Neville gave Snape a surprised look which ever so quickly turned into a look of disgust. It was clear that he would rather be hung by his thumbs in the dungeon and be tortured by Bellatrix Lestrange than spend five minutes, yet alone several hours, in the presence of Severus Snape. He had no idea, of course, that the headmaster was trying to keep him from harm, even if it was only for the duration of a detention. He had no idea that Snape had been protecting him and all the other students of Hogwarts since the start of term, vanishing their graffiti in the early hours of the morning before the Carrows noticed them, casting silencing spells on whispered conversations so the Carrows wouldn’t hear them, and first and foremost, doing whatever it took to keep the two Death Eaters away from the seventh floor. So far, neither of them had managed to get there, and both were wondering why all the stairs led from the sixth floor directly to the eighth and vice versa, and Snape was intending to keep it that way. For he knew that Dumbledore’s Army had once used the Room of Requirement as their headquarters. Should they have need of the room again, which Snape suspected that they would before long, they wouldn’t have to worry about being caught by the Carrows upon entering or exiting. But of course, Neville Longbottom knew nothing of that either.
Snape dismissed the boy and sent him to dinner, and he himself kept standing behind Dumbledore’s desk – yes, Dumbledore’s, not his – feeling the weight of the world pressing down on his shoulders.
‘You are taking great risks, Severus.’
Snape looked up at the portrait of Albus Dumbledore.
‘Would you like me to stop?’ he asked, his voice weary.
‘My comment wasn’t meant as a criticism,’ Dumbledore answered softly. ‘I was merely trying to point out that you are a very brave man. Godric Gryffindor would be proud of you.’
Normally, a comment like that would have earned Dumbledore a sneer and a snide comment, but as neither of it came, the former headmaster tilted his head in concern.
‘When was the last time you had a full night’s sleep, Severus?’ he asked.
‘Early July?’ Snape replied, failing miserably at sounding sardonic. He didn’t possess the energy.
‘Your colleagues are brave witches and wizards as well, Severus,’ Dumbledore pointed out. ‘And they, too, would do anything to keep our students safe. I do believe that they, if you decided to rest for just one night, would take good care of the young ones.’
‘I doubt neither the abilities nor the loyalty of the staff, Dumbledore. But I don’t think that I have to remind you that we have two Death Eaters in our midst.’

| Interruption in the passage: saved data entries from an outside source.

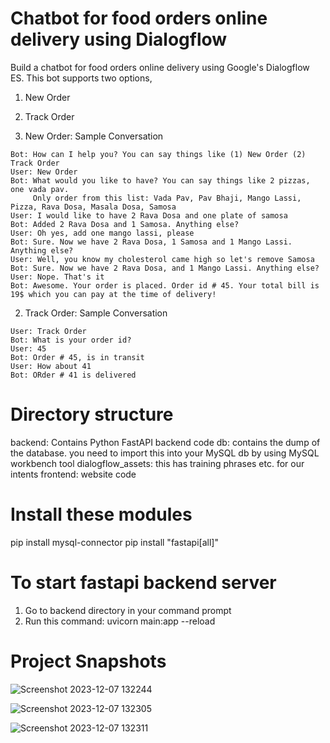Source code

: Chatbot for food orders online delivery using Dialogflow
===================
Build a chatbot for food orders online delivery using Google's Dialogflow ES. This bot supports two options,

1) New Order
2) Track Order

1) New Order: Sample Conversation

```
Bot: How can I help you? You can say things like (1) New Order (2) Track Order
User: New Order
Bot: What would you like to have? You can say things like 2 pizzas, one vada pav.
     Only order from this list: Vada Pav, Pav Bhaji, Mango Lassi, Pizza, Rava Dosa, Masala Dosa, Samosa
User: I would like to have 2 Rava Dosa and one plate of samosa
Bot: Added 2 Rava Dosa and 1 Samosa. Anything else?
User: Oh yes, add one mango lassi, please
Bot: Sure. Now we have 2 Rava Dosa, 1 Samosa and 1 Mango Lassi. Anything else?
User: Well, you know my cholesterol came high so let's remove Samosa
Bot: Sure. Now we have 2 Rava Dosa, and 1 Mango Lassi. Anything else?
User: Nope. That's it
Bot: Awesome. Your order is placed. Order id # 45. Your total bill is 19$ which you can pay at the time of delivery!
```

2) Track Order: Sample Conversation

```Bot: How can I help you? You can say things like (1) New Order (2) Track Order
User: Track Order
Bot: What is your order id?
User: 45
Bot: Order # 45, is in transit
User: How about 41
Bot: ORder # 41 is delivered
```

Directory structure
===================
backend: Contains Python FastAPI backend code
db: contains the dump of the database. you need to import this into your MySQL db by using MySQL workbench tool
dialogflow_assets: this has training phrases etc. for our intents
frontend: website code

Install these modules
======================

pip install mysql-connector
pip install "fastapi[all]"

To start fastapi backend server
================================
1. Go to backend directory in your command prompt
2. Run this command: uvicorn main:app --reload

Project Snapshots
===================

![Screenshot 2023-12-07 132244](https://github.com/stha1122/OrderEaseBot/assets/122188963/061da9a9-c2b0-488b-bfc7-641fc8724450)

![Screenshot 2023-12-07 132305](https://github.com/stha1122/OrderEaseBot/assets/122188963/e02ee4fe-9c66-4f06-b704-92e31537bb42)

![Screenshot 2023-12-07 132311](https://github.com/stha1122/OrderEaseBot/assets/122188963/34ed4c3b-bfe9-4db8-964a-fc69ca87007a)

‘I am very well aware of that, Severus. I am also aware of the fact that the two of them will be having dinner in their chambers tomorrow night. They will be feasting on the finest dishes the kitchen has to offer and wash it down with expensive elf-made wine, laced with lavender, valerian sprigs and Flobberworm Mucus.’
‘A Sleeping Draught?’ Snape’s eyes widened in surprise. ‘How?’
‘Let us say the elves decided that the students needed some cheering up. Seeing as the Carrows would spoil everyone’s mood with their presence, they will be taken care of, so to speak. They will be sleeping soundly until the morning, the students will enjoy a nice Halloween meal, and their headmaster will leave the castle for the night.’
‘And where exactly will the headmaster be going?’ Snape inquired frowning, and Dumbledore smiled as he leaned back in his chair.
‘To the one place where he has slept soundly all year, Severus,’ he explained. ‘To a little pub in a Muggle town by the lake.’
No one noticed Snape the next evening as he peered into the Great Hall. He had the gift of making himself invisible and could effortlessly vanish into the shadows, but most probably, no one in the Great Hall would even have noticed a fully grown mountain troll. For students, staff and ghosts alike were enjoying the food and the decorations that had appeared half an hour ago seemingly out of thin air. At first, they had been wary, peering over their shoulders and expecting the Carrows or their headmaster to swoop down on them at any moment, but as neither of them had shown up, everyone had started to relax. Now the hall was filled with the sound of laughter and joy. The students were eating with gusto, filling their bellies with sweets and cake and pumpkin pie, and the staff allowed themselves to sip on the wine that had appeared in their goblets. One could almost believe that the good old days had returned to Hogwarts on this Halloween night.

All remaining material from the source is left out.